START ENTRIES SUPPLIED

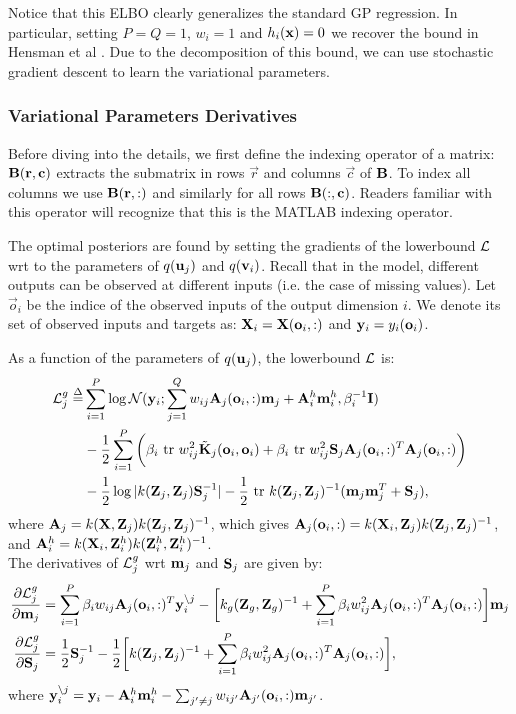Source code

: \noindent Notice that this ELBO clearly generalizes the standard GP regression. In particular, setting $P = Q = 1$, $w_i = 1$ and $h_i(\x) = 0$ we recover the bound in Hensman et al \cite{hensmangaussian}.
Due to the decomposition of this bound, we can use stochastic gradient descent to learn the variational parameters.

\subsubsection{Variational Parameters Derivatives}
\newcommand{\oi}{\vec{o}_i}
Before diving into the details, we first define the indexing operator of a matrix: $\B(\vec{r},\vec{c})$ extracts the submatrix in rows $\vec{r}$ and columns $\vec{c}$ of $\B$.
To index all columns we use $\B(\vec{r},:)$ and similarly for all rows $\B(:,\vec{c})$.
Readers familiar with this operator will recognize that this is the MATLAB indexing operator.

The optimal posteriors are found by setting the gradients of the lowerbound $\calL$ wrt to the parameters of $q(\u_j)$ and $q(\v_i)$.
Recall that in the model, different outputs can be observed at different inputs (i.e. the case of missing values).
Let $\oi$ be the indice of the observed inputs of the output dimension $i$.
We denote its set of observed inputs and targets as: $\X_i = \X(\oi,:)$ and $\y_i = y_{i}(\oi)$.

\noindent As a function of the parameters of $q(\u_j)$, the lowerbound $\calL$ is:
\newcommand{\Ahi}{\A^h_i}
\begin{align}
\nonumber
\calL^g_j \define&
 \sum_{i=1}^P \log \Normal(\y_i; \sum_{j=1}^Q w_{ij} \A_j(\oi,:) \m_j + \Ahi \mhi, \beta_i^{-1} \I)  \\
 \nonumber
 &- \frac{1}{2} \sum_{i=1}^P \bigg(\beta_i \trace w_{ij}^2 \tilde{\K}_j(\oi,\oi) 
 + \beta_i \trace w_{ij}^2 \S_j \A_j(\oi,:)^T \A_j(\oi,:) \bigg)
 \\
 &- \frac{1}{2} \log |k(\Zj,\Zj) \S_j^{-1}| -\frac{1}{2} \trace k(\Zj,\Zj)^{-1} (\m_j \m_j^T + \S_j) ,
\end{align}
where $\A_j = k(\X,\Zj)k(\Zj,\Zj)^{-1}$, which gives $\A_j(\oi,:) = k(\X_i,\Zj) k(\Zj,\Zj)^{-1}$, and  
$\Ahi = k(\X_i,\Zhi)k(\Zhi,\Zhi)^{-1}$. \\

\newcommand{\Lgj}{\calL^g_j}
\newcommand{\ynoj}{\y_i^{\backslash j}}
\noindent The derivatives of $\Lgj$ wrt $\m_j$ and $\S_j$ are given by:
\begin{align}
\deriv{\Lgj}{\m_j}
& = \sum_{i=1}^P \beta_i w_{ij} \A_j(\oi,:)^T \ynoj - \bigg[k_g(\Zg,\Zg)^{-1} + \sum_{i=1}^P \beta_i w_{ij}^2 \A_j(\oi,:)^T \A_j(\oi,:) \bigg] \m_j \\
\deriv{\Lgj}{\S_j} 
&= \frac{1}{2} \S_j^{-1} - \frac{1}{2} \bigg[ k(\Zj,\Zj)^{-1} + \sum_{i=1}^P \beta_i w_{ij}^2 \A_j(\oi,:)^T \A_j(\oi,:) \bigg],
\end{align}
where $\y_i^{\backslash j} = \y_i - \Ahi \mhi - \sum_{j' \neq j} w_{ij'} \A_{j'}(\oi,:) \m_{j'}$.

END ENTRIES SUPPLIED

*EXERCISE PROMPT:* Repeat the records in full, exactly as they appear, but with the pictures removed.

*ANSWER TO THIS PROBLEM:*
Source code

: \noindent Notice that this ELBO clearly generalizes the standard GP regression. In particular, setting $P = Q = 1$, $w_i = 1$ and $h_i(\x) = 0$ we recover the bound in Hensman et al \cite{hensmangaussian}.
Due to the decomposition of this bound, we can use stochastic gradient descent to learn the variational parameters.

\subsubsection{Variational Parameters Derivatives}
\newcommand{\oi}{\vec{o}_i}
Before diving into the details, we first define the indexing operator of a matrix: $\B(\vec{r},\vec{c})$ extracts the submatrix in rows $\vec{r}$ and columns $\vec{c}$ of $\B$.
To index all columns we use $\B(\vec{r},:)$ and similarly for all rows $\B(:,\vec{c})$.
Readers familiar with this operator will recognize that this is the MATLAB indexing operator.

The optimal posteriors are found by setting the gradients of the lowerbound $\calL$ wrt to the parameters of $q(\u_j)$ and $q(\v_i)$.
Recall that in the model, different outputs can be observed at different inputs (i.e. the case of missing values).
Let $\oi$ be the indice of the observed inputs of the output dimension $i$.
We denote its set of observed inputs and targets as: $\X_i = \X(\oi,:)$ and $\y_i = y_{i}(\oi)$.

\noindent As a function of the parameters of $q(\u_j)$, the lowerbound $\calL$ is:
\newcommand{\Ahi}{\A^h_i}
\begin{align}
\nonumber
\calL^g_j \define&
 \sum_{i=1}^P \log \Normal(\y_i; \sum_{j=1}^Q w_{ij} \A_j(\oi,:) \m_j + \Ahi \mhi, \beta_i^{-1} \I)  \\
 \nonumber
 &- \frac{1}{2} \sum_{i=1}^P \bigg(\beta_i \trace w_{ij}^2 \tilde{\K}_j(\oi,\oi) 
 + \beta_i \trace w_{ij}^2 \S_j \A_j(\oi,:)^T \A_j(\oi,:) \bigg)
 \\
 &- \frac{1}{2} \log |k(\Zj,\Zj) \S_j^{-1}| -\frac{1}{2} \trace k(\Zj,\Zj)^{-1} (\m_j \m_j^T + \S_j) ,
\end{align}
where $\A_j = k(\X,\Zj)k(\Zj,\Zj)^{-1}$, which gives $\A_j(\oi,:) = k(\X_i,\Zj) k(\Zj,\Zj)^{-1}$, and  
$\Ahi = k(\X_i,\Zhi)k(\Zhi,\Zhi)^{-1}$. \\

\newcommand{\Lgj}{\calL^g_j}
\newcommand{\ynoj}{\y_i^{\backslash j}}
\noindent The derivatives of $\Lgj$ wrt $\m_j$ and $\S_j$ are given by:
\begin{align}
\deriv{\Lgj}{\m_j}
& = \sum_{i=1}^P \beta_i w_{ij} \A_j(\oi,:)^T \ynoj - \bigg[k_g(\Zg,\Zg)^{-1} + \sum_{i=1}^P \beta_i w_{ij}^2 \A_j(\oi,:)^T \A_j(\oi,:) \bigg] \m_j \\
\deriv{\Lgj}{\S_j} 
&= \frac{1}{2} \S_j^{-1} - \frac{1}{2} \bigg[ k(\Zj,\Zj)^{-1} + \sum_{i=1}^P \beta_i w_{ij}^2 \A_j(\oi,:)^T \A_j(\oi,:) \bigg],
\end{align}
where $\y_i^{\backslash j} = \y_i - \Ahi \mhi - \sum_{j' \neq j} w_{ij'} \A_{j'}(\oi,:) \m_{j'}$.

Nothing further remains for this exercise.